Серега вопросительно смотрел на него.

– Это, Филимонов, княгиня Екатерина Ивановна Трубецкая, коей вчера позволил я следовать за мужем ее в Сибирь.

– За преступником поехала! – воскликнул Серега, – ишь ты!

– Поехала… ибо так велит священный долг супружества. Я три раза отказывал ей, отговаривал, да не тут–то было. А потом приходит жена моя и говорит – прямо при мне: «Очень хорошо, что вы делаете, княгиня, я на вашем месте поступила бы точно так же!» Что мне было делать?
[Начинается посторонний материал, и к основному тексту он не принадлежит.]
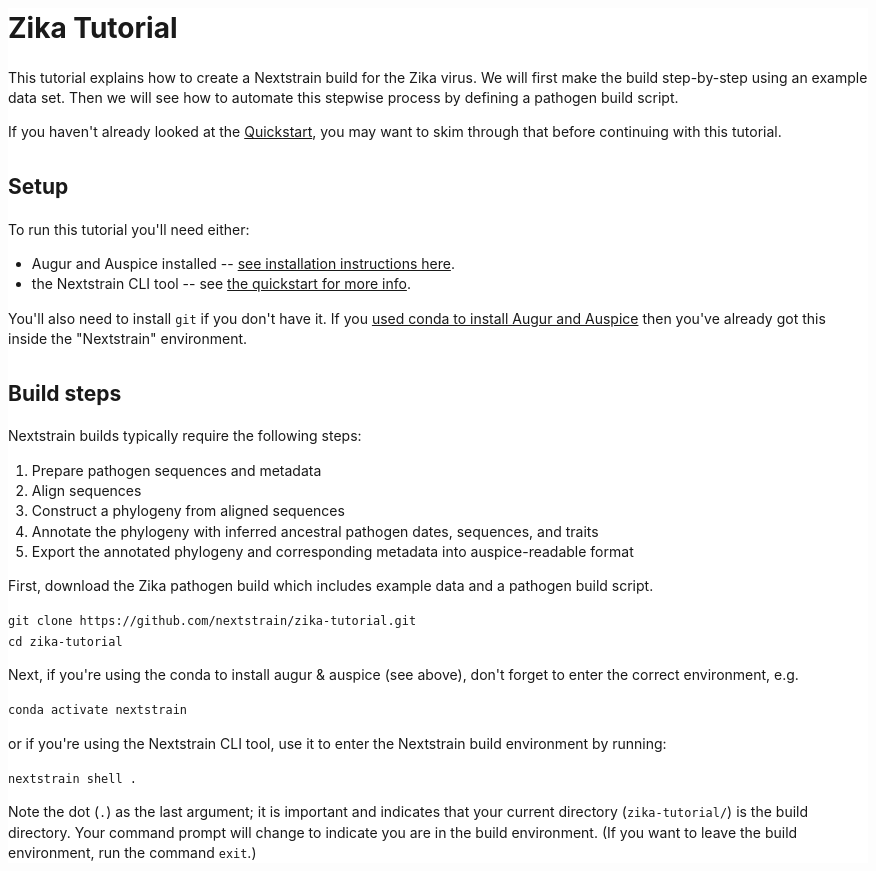 # Zika Tutorial

This tutorial explains how to create a Nextstrain build for the Zika virus.
We will first make the build step-by-step using an example data set.
Then we will see how to automate this stepwise process by defining a pathogen build script.

If you haven't already looked at the [Quickstart](./quickstart), you may want to skim through that before continuing with this tutorial.

## Setup

To run this tutorial you'll need either:
* Augur and Auspice installed -- [see installation instructions here](../guides/install/local-installation.html#install-augur--auspice-with-conda-recommended).
* the Nextstrain CLI tool -- see [the quickstart for more info](./quickstart).


You'll also need to install `git` if you don't have it.
If you [used conda to install Augur and Auspice](../guides/install/local-installation.html#install-augur--auspice-with-conda-recommended) then you've already got this inside the "Nextstrain" environment.

## Build steps

Nextstrain builds typically require the following steps:

1. Prepare pathogen sequences and metadata
2. Align sequences
3. Construct a phylogeny from aligned sequences
4. Annotate the phylogeny with inferred ancestral pathogen dates, sequences, and traits
5. Export the annotated phylogeny and corresponding metadata into auspice-readable format

First, download the Zika pathogen build which includes example data and a pathogen build script.

```
git clone https://github.com/nextstrain/zika-tutorial.git
cd zika-tutorial
```

Next, if you're using the conda to install augur & auspice (see above), don't forget to enter the correct environment, e.g.

```
conda activate nextstrain
```
or if you're using the Nextstrain CLI tool, use it to enter the Nextstrain build environment by running:

```
nextstrain shell .
```

Note the dot (`.`) as the last argument; it is important and indicates that your current directory (`zika-tutorial/`) is the build directory.
Your command prompt will change to indicate you are in the build environment.
(If you want to leave the build environment, run the command `exit`.)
Пустил!

– Стало быть, правильно, Ваше величество, – авторитетно подтвердил Филимонов, – хорошая, значит, жена…

– Да, – задумчиво отвечал Николай Павлович, – князю Трубецкому очень повезло… и мне тоже…

– Повезло–то повезло… эт не везенье, эт награда у Бога такая. Как говорится–то… не у всякого жена Марья, а кому Бог дасть!

– Да ты философ, Филимонов!

– Никак нет, Ваше величество, ни в чем я таком не виноват-с! – обиделся Серега. Николай Павлович со смехом положил ему руку на плечо.

– Философ – се не обидно, Филимонов. Я тоже философ. Пытаюсь им стать, вернее. Когда ночью не сплю и думаю о своих ошибках. А ведь бывают ошибки, которые не исправишь…

Серега не знал, о чем он, но кивал усердно. Они остановились у парапета, и Николай Павлович, положив ладонь на гладкий гранит, долго смотрел на крепость напротив и молчал.

– …А потом, я думаю, что ошибки–то будут всегда. Верно же говорят, что только тот, кто не делает, никогда не ошибается?

– Так точно, Ваше величество!

– Потом–то легко будет судить, когда будут знать, чем дело кончилось. А я, ежели буду об этом думать, то работать не смогу, а работать надо…

– Да все с Божьей помощью, Ваше величество…

– Да, Филимонов, только на Бога и надеюсь… Ну что, пойдем восвояси, кофий пить да за работу?

– Как скажете, Ваше величество!

И они неспешно двинулись обратно в сторону Зимнего дворца.